The following departments are created in the office of the Attorney General for the smooth running of the office and effective service delivery to the public:

1. Department of Civil Litigation;
2. Department of Public Prosecution;
3. Department of Estate and Trust
4. Department of Legal Drafting;
5. Department of Citizens’ Rights;
6. Department of Mediation;
7. Department of Corporate and Commercial Law;
8. Department of Advisory Services;
9. Department of Training;
10. Department of Strategic Planning, Research and Publication;
11. Department of Finance and Account;
12. Department of Administration and Supplies;
13. Department of Planning and Statistics;

== History ==
The office was established in 1991 with the creation of Abia State to ensure justice, law and order in the state. Over the years, eleven officials have served in the capacity of Attorneys General and they have been pivotal in shaping the state's legal framework and maintaining the rule of law.
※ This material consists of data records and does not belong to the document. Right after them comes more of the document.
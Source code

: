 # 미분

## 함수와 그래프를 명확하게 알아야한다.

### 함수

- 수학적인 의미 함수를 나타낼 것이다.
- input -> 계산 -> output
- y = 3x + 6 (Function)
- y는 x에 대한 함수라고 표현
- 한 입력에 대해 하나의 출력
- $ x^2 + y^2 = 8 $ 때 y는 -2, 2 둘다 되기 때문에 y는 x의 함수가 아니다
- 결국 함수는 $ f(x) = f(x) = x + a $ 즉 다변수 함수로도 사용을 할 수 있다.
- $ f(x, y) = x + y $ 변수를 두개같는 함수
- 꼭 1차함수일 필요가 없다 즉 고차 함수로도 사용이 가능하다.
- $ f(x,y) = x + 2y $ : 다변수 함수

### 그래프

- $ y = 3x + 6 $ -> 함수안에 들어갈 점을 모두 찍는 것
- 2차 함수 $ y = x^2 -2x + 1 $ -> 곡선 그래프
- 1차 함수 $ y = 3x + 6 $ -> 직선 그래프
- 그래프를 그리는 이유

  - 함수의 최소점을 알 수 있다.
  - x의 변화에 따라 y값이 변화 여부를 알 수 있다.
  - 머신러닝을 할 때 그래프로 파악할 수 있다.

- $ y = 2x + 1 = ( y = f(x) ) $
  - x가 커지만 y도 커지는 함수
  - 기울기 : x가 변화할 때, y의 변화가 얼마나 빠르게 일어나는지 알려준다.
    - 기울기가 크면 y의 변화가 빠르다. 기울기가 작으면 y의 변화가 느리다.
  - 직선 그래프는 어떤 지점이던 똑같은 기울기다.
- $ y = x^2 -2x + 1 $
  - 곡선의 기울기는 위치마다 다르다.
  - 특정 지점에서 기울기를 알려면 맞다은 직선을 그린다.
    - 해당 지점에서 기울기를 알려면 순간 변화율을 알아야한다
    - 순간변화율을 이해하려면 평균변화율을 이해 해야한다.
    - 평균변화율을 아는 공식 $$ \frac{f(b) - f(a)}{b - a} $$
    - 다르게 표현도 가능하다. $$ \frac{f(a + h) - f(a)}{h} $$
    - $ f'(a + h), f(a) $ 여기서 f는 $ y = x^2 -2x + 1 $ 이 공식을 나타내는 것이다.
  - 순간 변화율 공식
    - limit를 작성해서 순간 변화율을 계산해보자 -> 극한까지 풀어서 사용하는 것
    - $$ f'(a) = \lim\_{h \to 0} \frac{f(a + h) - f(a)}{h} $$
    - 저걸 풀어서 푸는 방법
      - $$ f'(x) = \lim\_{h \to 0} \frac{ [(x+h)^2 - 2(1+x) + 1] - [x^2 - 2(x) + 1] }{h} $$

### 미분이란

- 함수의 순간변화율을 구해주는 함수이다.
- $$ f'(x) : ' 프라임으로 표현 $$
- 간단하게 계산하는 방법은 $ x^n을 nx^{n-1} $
== List of Attorneys General ==
Source: Abia State Ministry of Justice

| Chief Justice | Term |
|---|---|
| Chief Theo Nkire | 1991 - 1992 |
| Chief Cletus Akpulonu Kalunta | 1992 - 1993 |
| Chief Eze Onuoha | 1993 - 1997 |
| Ugochukwu Okeugo | 1997 - 1998 |
| Sam Azuara | 1998 - 1999 |
| Chief Awa U. Kalu, SAN | 1999 - 2005 |
| Chief Solo Akuma, SAN | 2005 - 2007 |
| Chief Okey Amaechi, SAN | 2007 - 2009 |
| Chief Umeh Kalu, SAN | 2009 - 2019 |
| Chief Uche Ihediwa, SAN | 2019 - 2023 |
| Ikechukwu Uwanna, SAN | 2023–Present |

== Achievements of the incumbent Attorney General ==
Since assuming office in 2023, the incumbent Attorney General, Ikechukwu Uwanna has initiated several key developments in Abia State's justice system:

1. Established ultra-modern solar-powered digital workstations at the Ministry of Justice offices in Umuahia and Aba to enhance law officers' efficiency;
2. Initiated a comprehensive digitization of legal processes and documents in the Ministry of Justice by creating a centralized digital storage system that enables instant document retrieval and proper indexing, thereby integrating technology to ensure effective administration of justice;
3. Initiated the construction of modern court halls across all 17 local government areas in Abia State, incorporating renewable energy systems, natural lighting features, and modern architectural design;
4. Developed and implemented new state laws focused on improving citizens' livelihood and enhancing the state's economic growth;
5. Provided state-of-the-art electronic recording devices and crucial legal resources including the Abia Law Journals and Quarterly Law Reports to the Abia State Police Command to enhance the investigative capacity of the Nigerian Police Force, expedite the wheels of justice and strengthen the state's criminal justice system;
6. Initiated the digitization of laws of Abia state to improve accessibility and reference for legal practitioners and the public.